By Phin Upham
The 70s were a strange time for race relations. African Americans were looking for ways to differentiate themselves from the rest of the American community, finding new roots in order to deal with a troubled past. It was this attitude that led to the formation of black-owned entrepreneurial organizations that were focused on African American musicians. These groups trained session musicians and producers to arrange albums from prominent black artists of the time.
The movement became a commercialized boom of “race” music, alongside the commercial “blaxploitation” of Hollywood.
Thus was born soul, from the revival of gospel and doo-wap. There was also a mixing of the races, with white and black coming together for the first time through a mutual love of sound. Soul music helped perpetuate the idea that black culture was neither evil nor degrading.

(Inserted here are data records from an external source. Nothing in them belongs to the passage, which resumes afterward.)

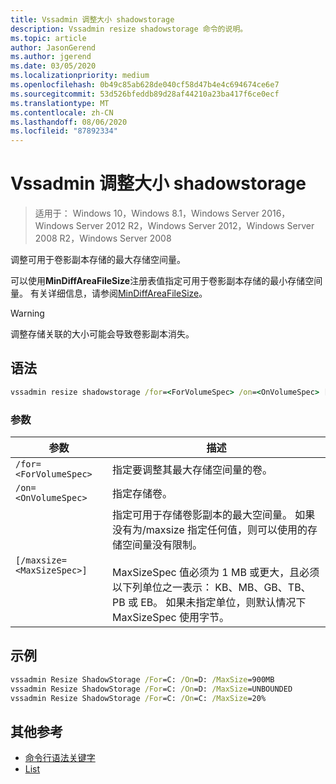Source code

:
 ```yaml
---
title: Vssadmin 调整大小 shadowstorage
description: Vssadmin resize shadowstorage 命令的说明。
ms.topic: article
author: JasonGerend
ms.author: jgerend
ms.date: 03/05/2020
ms.localizationpriority: medium
ms.openlocfilehash: 0b49c85ab628de040cf58d47b4e4c694674ce6e7
ms.sourcegitcommit: 53d526bfeddb89d28af44210a23ba417f6ce0ecf
ms.translationtype: MT
ms.contentlocale: zh-CN
ms.lasthandoff: 08/06/2020
ms.locfileid: "87892334"
---
```

# <a name="vssadmin-resize-shadowstorage"></a>Vssadmin 调整大小 shadowstorage

> 适用于： Windows 10，Windows 8.1，Windows Server 2016，Windows Server 2012 R2，Windows Server 2012，Windows Server 2008 R2，Windows Server 2008

调整可用于卷影副本存储的最大存储空间量。

可以使用**MinDiffAreaFileSize**注册表值指定可用于卷影副本存储的最小存储空间量。 有关详细信息，请参阅[MinDiffAreaFileSize](/windows/win32/backup/registry-keys-for-backup-and-restore#mindiffareafilesize)。

> [!WARNING]
> 调整存储关联的大小可能会导致卷影副本消失。

## <a name="syntax"></a>语法

```cmd
vssadmin resize shadowstorage /for=<ForVolumeSpec> /on=<OnVolumeSpec> [/maxsize=<MaxSizeSpec>]
```

### <a name="parameters"></a>参数

|参数|描述|
|---|---|
`/for=<ForVolumeSpec>`  | 指定要调整其最大存储空间量的卷。
`/on=<OnVolumeSpec>` | 指定存储卷。
`[/maxsize=<MaxSizeSpec>]` |  指定可用于存储卷影副本的最大空间量。 如果没有为/maxsize 指定任何值，则可以使用的存储空间量没有限制。  <br> <br> MaxSizeSpec 值必须为 1 MB 或更大，且必须以下列单位之一表示： KB、MB、GB、TB、PB 或 EB。 如果未指定单位，则默认情况下 MaxSizeSpec 使用字节。

## <a name="examples"></a>示例

```cmd
vssadmin Resize ShadowStorage /For=C: /On=D: /MaxSize=900MB
vssadmin Resize ShadowStorage /For=C: /On=D: /MaxSize=UNBOUNDED
vssadmin Resize ShadowStorage /For=C: /On=C: /MaxSize=20%
```

## <a name="additional-references"></a>其他参考

* [命令行语法关键字](./command-line-syntax-key.md)
* [List](vssadmin.md)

There was also the added benefit of rock music, which indirectly helped soul music find popularity among whites who had grown bored with the sounds of mainstream pop. Soul music also became the rallying tune of a growing number of African-American protests playing out across the American landscape. Soul was as much a centerpiece for the club as it was the anthem of a generation.
Soul music draws from gospel influence with choir singing and organ music. It typically features a prominent horn section, and the singers are closer to preachers at times than a lyricist. Today, soul music is not forgotten. A small studio based out of New York is working hard to revive what it calls the “Neo-Soul” movement with acts like the Menahan Street Band, and Sharon Jones and the Dap Kings.